FEATURETTE: How The Hunger Games: The Ballad of Songbirds & Snakes Brings Lucy Gray Baird’s Songs to Life

 

Check out a behind-the-scenes look at The Hunger Games: The Ballad of Songbirds & Snakes with an in-depth look at how Rachel Zegler and the filmmakers brought Lucy Gray Baird and the Covey's songs to life.

There's also a new Billboard interview with director Francis Lawrence, producer Nina Jacobson, and music producer Dave Cobb on the music of The Hunger Games: The Ballad of Songbirds & Snakes that shares insights into the music-heavy prequel film.

An exerpt:

Four years after he finished work on the final big-screen adaptation of the zeitgeist-y Hunger Games book trilogy, director Francis Lawrence got a phone call from producer Nina Jacobson, another veteran of the series. And she wasn’t looking to reminisce.

Suzanne Collins – the mind and pen behind the dystopian sci-fi series – had just rung up Jacobson with some news: “Hey, surprise!
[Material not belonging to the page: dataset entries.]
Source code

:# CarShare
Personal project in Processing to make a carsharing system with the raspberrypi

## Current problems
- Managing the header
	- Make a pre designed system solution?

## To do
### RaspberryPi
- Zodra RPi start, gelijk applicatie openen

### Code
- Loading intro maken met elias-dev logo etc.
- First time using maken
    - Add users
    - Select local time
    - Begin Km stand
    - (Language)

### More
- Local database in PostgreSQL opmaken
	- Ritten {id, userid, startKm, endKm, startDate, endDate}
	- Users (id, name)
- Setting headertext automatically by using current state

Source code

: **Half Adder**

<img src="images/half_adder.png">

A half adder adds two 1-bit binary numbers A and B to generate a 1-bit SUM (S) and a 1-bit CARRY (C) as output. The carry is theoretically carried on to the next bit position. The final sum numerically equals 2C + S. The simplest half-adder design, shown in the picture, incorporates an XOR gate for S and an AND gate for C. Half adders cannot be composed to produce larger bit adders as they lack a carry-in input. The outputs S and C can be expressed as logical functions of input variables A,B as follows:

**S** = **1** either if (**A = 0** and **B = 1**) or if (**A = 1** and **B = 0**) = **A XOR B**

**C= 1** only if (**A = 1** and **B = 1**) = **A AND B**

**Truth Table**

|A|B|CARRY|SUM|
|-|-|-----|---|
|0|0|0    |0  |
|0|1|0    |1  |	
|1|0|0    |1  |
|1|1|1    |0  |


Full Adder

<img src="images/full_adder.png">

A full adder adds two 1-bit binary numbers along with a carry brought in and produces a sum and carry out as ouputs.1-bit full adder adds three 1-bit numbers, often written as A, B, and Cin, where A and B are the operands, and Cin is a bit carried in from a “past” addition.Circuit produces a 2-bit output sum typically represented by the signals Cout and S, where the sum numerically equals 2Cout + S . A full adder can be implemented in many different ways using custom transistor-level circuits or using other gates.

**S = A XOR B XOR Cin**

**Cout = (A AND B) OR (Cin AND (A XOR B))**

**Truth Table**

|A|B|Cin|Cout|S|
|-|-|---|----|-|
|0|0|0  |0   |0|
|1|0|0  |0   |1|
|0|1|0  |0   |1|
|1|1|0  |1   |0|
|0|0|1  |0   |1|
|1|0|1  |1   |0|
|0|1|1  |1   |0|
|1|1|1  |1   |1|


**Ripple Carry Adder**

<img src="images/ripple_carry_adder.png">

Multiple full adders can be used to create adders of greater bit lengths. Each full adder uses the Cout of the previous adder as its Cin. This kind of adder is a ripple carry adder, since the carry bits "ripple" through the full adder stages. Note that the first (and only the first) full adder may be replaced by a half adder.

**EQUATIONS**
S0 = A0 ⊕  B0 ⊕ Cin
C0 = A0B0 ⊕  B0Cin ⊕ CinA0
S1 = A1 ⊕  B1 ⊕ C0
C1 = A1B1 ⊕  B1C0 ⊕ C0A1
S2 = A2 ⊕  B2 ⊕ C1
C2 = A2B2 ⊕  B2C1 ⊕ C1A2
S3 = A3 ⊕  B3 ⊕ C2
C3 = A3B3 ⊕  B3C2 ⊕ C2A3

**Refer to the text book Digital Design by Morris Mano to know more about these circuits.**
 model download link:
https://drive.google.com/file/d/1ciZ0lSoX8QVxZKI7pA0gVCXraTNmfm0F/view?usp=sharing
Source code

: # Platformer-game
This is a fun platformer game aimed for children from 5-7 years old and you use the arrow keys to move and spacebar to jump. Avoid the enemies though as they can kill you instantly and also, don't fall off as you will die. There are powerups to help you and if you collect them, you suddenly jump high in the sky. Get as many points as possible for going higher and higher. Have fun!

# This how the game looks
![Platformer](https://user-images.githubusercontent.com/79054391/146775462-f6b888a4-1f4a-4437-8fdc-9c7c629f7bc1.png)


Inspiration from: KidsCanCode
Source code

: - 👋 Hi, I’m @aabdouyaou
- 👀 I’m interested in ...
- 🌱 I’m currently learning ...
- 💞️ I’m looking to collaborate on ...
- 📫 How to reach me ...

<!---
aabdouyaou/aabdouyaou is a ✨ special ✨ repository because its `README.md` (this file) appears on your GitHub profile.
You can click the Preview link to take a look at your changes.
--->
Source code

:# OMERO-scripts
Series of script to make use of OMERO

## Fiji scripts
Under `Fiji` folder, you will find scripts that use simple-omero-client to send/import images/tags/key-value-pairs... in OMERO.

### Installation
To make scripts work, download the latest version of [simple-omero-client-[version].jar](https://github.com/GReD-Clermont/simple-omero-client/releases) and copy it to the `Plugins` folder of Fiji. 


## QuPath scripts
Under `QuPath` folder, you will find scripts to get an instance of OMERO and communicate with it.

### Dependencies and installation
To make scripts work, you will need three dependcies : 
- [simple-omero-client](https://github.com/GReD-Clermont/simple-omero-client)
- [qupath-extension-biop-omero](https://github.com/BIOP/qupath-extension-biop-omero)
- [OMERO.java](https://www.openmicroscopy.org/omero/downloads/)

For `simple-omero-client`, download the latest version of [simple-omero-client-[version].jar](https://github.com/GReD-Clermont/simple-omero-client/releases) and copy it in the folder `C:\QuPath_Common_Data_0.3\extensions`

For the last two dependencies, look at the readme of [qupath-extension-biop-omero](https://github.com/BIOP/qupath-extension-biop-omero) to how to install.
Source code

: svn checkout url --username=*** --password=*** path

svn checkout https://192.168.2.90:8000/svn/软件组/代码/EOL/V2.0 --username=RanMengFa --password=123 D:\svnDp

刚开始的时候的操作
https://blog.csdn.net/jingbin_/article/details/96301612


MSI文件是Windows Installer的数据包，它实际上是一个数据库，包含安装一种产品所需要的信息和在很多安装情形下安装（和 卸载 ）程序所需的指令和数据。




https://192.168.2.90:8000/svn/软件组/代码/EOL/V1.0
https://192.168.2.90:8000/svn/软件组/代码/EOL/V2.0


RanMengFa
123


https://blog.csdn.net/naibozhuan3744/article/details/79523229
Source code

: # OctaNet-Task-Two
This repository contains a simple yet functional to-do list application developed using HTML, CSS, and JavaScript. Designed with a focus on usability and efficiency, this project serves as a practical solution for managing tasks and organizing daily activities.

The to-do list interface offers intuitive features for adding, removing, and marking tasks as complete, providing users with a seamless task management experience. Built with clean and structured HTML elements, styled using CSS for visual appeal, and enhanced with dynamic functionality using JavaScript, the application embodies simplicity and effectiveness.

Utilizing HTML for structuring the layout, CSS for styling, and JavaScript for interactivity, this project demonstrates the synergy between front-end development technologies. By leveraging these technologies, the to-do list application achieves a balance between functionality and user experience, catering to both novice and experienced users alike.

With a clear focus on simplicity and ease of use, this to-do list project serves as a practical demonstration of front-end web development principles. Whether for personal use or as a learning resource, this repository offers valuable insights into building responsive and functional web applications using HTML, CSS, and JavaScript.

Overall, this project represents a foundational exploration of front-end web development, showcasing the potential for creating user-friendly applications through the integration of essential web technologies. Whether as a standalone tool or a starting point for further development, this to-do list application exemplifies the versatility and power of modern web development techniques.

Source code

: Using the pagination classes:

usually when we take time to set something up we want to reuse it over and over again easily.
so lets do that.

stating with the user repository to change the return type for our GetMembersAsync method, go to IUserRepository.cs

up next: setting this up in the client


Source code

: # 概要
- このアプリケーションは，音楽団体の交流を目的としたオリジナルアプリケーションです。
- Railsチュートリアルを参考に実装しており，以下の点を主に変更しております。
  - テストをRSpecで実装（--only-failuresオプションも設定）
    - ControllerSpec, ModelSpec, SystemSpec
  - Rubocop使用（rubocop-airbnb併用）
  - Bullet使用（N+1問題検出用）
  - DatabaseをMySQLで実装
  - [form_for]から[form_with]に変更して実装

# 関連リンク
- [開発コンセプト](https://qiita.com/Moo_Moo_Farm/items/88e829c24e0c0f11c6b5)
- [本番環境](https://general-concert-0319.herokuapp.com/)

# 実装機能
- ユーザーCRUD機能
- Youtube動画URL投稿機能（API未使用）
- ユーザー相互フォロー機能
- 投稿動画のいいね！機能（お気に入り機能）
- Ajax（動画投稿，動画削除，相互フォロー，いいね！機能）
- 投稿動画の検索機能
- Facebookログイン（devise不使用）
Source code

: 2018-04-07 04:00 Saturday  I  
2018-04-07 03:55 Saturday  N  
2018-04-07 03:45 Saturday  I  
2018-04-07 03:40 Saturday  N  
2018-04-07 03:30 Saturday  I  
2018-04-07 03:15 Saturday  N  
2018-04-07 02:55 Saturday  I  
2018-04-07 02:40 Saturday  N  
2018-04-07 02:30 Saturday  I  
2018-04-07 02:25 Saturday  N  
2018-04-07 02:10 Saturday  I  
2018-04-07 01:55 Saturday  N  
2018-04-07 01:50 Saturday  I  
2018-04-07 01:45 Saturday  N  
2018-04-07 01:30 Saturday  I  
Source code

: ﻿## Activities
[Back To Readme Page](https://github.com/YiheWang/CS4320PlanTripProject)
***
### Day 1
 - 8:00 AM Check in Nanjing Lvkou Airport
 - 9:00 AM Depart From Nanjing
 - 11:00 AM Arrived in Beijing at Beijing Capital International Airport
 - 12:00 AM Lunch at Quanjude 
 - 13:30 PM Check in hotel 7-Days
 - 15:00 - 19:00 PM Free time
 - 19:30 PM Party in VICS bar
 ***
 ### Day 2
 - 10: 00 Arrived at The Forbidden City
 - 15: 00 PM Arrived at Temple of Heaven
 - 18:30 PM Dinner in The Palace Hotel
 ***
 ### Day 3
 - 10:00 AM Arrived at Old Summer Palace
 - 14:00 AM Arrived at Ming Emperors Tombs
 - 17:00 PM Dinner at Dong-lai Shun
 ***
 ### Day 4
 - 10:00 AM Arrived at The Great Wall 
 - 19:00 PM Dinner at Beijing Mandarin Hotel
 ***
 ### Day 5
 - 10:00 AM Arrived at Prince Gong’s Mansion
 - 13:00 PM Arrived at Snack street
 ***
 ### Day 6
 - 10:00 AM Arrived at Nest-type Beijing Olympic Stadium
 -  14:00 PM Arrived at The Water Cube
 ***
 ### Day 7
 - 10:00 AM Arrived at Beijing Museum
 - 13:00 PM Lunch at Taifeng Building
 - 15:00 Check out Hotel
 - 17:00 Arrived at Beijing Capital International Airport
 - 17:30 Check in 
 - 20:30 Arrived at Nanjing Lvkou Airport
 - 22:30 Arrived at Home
I’m almost finished with a new book.” Lawrence sums up their reaction: “Wow…. Okay!”

After reading the book in early 2020, not long before it arrived on shelves, Lawrence was officially in. “I love a villain origin story,” he says of Songbirds, which tracks the rise of trilogy antagonist Coriolanus Snow. The same went for Jacobson. “Suzanne trusting me with this series, we’ve had an incredible rapport and bond,” she says. “I was all in.”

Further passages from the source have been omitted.